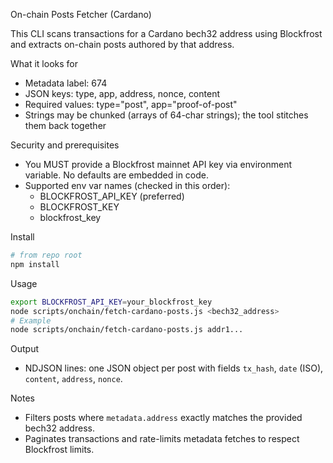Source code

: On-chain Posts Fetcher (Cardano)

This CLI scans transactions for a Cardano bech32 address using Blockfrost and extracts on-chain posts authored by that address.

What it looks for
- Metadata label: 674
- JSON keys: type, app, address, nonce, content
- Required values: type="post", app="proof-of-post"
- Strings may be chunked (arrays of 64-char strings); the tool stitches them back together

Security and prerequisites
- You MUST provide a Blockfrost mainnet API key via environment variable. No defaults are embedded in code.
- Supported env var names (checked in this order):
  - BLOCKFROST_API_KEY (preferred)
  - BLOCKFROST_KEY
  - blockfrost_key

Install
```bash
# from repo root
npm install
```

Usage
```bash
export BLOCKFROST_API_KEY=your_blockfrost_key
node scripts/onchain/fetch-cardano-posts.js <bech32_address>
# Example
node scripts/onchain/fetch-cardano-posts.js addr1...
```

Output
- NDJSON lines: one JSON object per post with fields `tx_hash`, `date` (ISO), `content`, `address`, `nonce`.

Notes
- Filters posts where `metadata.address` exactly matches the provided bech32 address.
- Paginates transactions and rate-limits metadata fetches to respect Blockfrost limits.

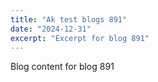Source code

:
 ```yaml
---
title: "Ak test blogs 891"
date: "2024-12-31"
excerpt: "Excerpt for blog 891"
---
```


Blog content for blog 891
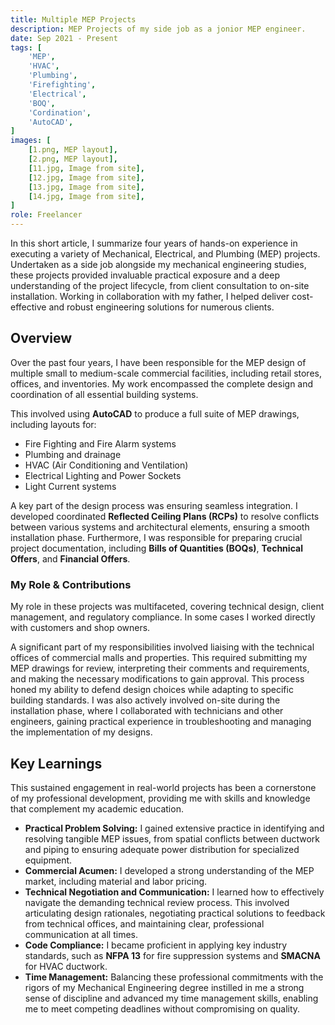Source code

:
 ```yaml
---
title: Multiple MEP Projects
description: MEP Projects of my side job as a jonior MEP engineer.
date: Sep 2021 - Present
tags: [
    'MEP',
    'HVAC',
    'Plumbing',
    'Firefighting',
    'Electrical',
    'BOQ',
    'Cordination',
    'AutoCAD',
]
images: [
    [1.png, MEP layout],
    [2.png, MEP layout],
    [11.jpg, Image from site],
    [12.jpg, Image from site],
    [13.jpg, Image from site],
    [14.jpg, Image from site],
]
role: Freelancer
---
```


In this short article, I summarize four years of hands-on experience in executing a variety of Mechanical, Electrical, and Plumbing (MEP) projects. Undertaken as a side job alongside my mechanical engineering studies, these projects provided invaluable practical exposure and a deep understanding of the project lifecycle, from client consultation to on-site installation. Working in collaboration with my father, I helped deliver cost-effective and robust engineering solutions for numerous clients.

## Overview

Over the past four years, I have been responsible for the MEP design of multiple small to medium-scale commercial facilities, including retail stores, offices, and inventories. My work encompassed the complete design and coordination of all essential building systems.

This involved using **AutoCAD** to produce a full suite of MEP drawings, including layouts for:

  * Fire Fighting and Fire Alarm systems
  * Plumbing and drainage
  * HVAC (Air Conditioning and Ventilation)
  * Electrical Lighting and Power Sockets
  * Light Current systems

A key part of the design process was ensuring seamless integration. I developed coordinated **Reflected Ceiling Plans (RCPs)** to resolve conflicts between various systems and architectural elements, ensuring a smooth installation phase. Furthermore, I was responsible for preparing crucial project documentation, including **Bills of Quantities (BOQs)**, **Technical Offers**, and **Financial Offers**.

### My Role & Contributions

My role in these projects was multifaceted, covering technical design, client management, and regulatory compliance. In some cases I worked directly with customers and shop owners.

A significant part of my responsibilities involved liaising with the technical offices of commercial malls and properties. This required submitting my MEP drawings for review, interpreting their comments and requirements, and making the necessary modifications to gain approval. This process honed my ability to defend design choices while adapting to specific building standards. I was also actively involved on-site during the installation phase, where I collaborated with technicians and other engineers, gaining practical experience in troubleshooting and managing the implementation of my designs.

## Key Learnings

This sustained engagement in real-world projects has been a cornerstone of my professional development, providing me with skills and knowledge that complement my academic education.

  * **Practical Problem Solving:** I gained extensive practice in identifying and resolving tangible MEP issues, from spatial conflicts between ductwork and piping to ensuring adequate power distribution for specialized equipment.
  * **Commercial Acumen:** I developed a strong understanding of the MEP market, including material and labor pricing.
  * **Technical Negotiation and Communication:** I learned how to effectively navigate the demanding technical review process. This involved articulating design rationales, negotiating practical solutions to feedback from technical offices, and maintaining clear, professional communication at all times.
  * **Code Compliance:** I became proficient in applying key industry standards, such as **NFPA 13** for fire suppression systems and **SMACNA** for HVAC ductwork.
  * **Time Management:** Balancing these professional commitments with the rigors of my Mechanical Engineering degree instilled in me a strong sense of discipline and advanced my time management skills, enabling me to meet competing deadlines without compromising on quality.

- - -

Description of the task → Transcribe the entries above verbatim, omitting their pictures.

Exercise response →
Source code

: On-chain Posts Fetcher (Cardano)

This CLI scans transactions for a Cardano bech32 address using Blockfrost and extracts on-chain posts authored by that address.

What it looks for
- Metadata label: 674
- JSON keys: type, app, address, nonce, content
- Required values: type="post", app="proof-of-post"
- Strings may be chunked (arrays of 64-char strings); the tool stitches them back together

Security and prerequisites
- You MUST provide a Blockfrost mainnet API key via environment variable. No defaults are embedded in code.
- Supported env var names (checked in this order):
  - BLOCKFROST_API_KEY (preferred)
  - BLOCKFROST_KEY
  - blockfrost_key

Install
```bash
# from repo root
npm install
```

Usage
```bash
export BLOCKFROST_API_KEY=your_blockfrost_key
node scripts/onchain/fetch-cardano-posts.js <bech32_address>
# Example
node scripts/onchain/fetch-cardano-posts.js addr1...
```

Output
- NDJSON lines: one JSON object per post with fields `tx_hash`, `date` (ISO), `content`, `address`, `nonce`.

Notes
- Filters posts where `metadata.address` exactly matches the provided bech32 address.
- Paginates transactions and rate-limits metadata fetches to respect Blockfrost limits.

Source code

:
 ```yaml
---
title: "Ak test blogs 891"
date: "2024-12-31"
excerpt: "Excerpt for blog 891"
---
```


Blog content for blog 891
Source code

:
 ```yaml
---
title: Multiple MEP Projects
description: MEP Projects of my side job as a jonior MEP engineer.
date: Sep 2021 - Present
tags: [
    'MEP',
    'HVAC',
    'Plumbing',
    'Firefighting',
    'Electrical',
    'BOQ',
    'Cordination',
    'AutoCAD',
]
images: [
    [1.png, MEP layout],
    [2.png, MEP layout],
    [11.jpg, Image from site],
    [12.jpg, Image from site],
    [13.jpg, Image from site],
    [14.jpg, Image from site],
]
role: Freelancer
---
```


In this short article, I summarize four years of hands-on experience in executing a variety of Mechanical, Electrical, and Plumbing (MEP) projects. Undertaken as a side job alongside my mechanical engineering studies, these projects provided invaluable practical exposure and a deep understanding of the project lifecycle, from client consultation to on-site installation. Working in collaboration with my father, I helped deliver cost-effective and robust engineering solutions for numerous clients.

## Overview

Over the past four years, I have been responsible for the MEP design of multiple small to medium-scale commercial facilities, including retail stores, offices, and inventories. My work encompassed the complete design and coordination of all essential building systems.

This involved using **AutoCAD** to produce a full suite of MEP drawings, including layouts for:

  * Fire Fighting and Fire Alarm systems
  * Plumbing and drainage
  * HVAC (Air Conditioning and Ventilation)
  * Electrical Lighting and Power Sockets
  * Light Current systems

A key part of the design process was ensuring seamless integration. I developed coordinated **Reflected Ceiling Plans (RCPs)** to resolve conflicts between various systems and architectural elements, ensuring a smooth installation phase. Furthermore, I was responsible for preparing crucial project documentation, including **Bills of Quantities (BOQs)**, **Technical Offers**, and **Financial Offers**.

### My Role & Contributions

My role in these projects was multifaceted, covering technical design, client management, and regulatory compliance. In some cases I worked directly with customers and shop owners.

A significant part of my responsibilities involved liaising with the technical offices of commercial malls and properties. This required submitting my MEP drawings for review, interpreting their comments and requirements, and making the necessary modifications to gain approval. This process honed my ability to defend design choices while adapting to specific building standards. I was also actively involved on-site during the installation phase, where I collaborated with technicians and other engineers, gaining practical experience in troubleshooting and managing the implementation of my designs.

## Key Learnings

This sustained engagement in real-world projects has been a cornerstone of my professional development, providing me with skills and knowledge that complement my academic education.

  * **Practical Problem Solving:** I gained extensive practice in identifying and resolving tangible MEP issues, from spatial conflicts between ductwork and piping to ensuring adequate power distribution for specialized equipment.
  * **Commercial Acumen:** I developed a strong understanding of the MEP market, including material and labor pricing.
  * **Technical Negotiation and Communication:** I learned how to effectively navigate the demanding technical review process. This involved articulating design rationales, negotiating practical solutions to feedback from technical offices, and maintaining clear, professional communication at all times.
  * **Code Compliance:** I became proficient in applying key industry standards, such as **NFPA 13** for fire suppression systems and **SMACNA** for HVAC ductwork.
  * **Time Management:** Balancing these professional commitments with the rigors of my Mechanical Engineering degree instilled in me a strong sense of discipline and advanced my time management skills, enabling me to meet competing deadlines without compromising on quality.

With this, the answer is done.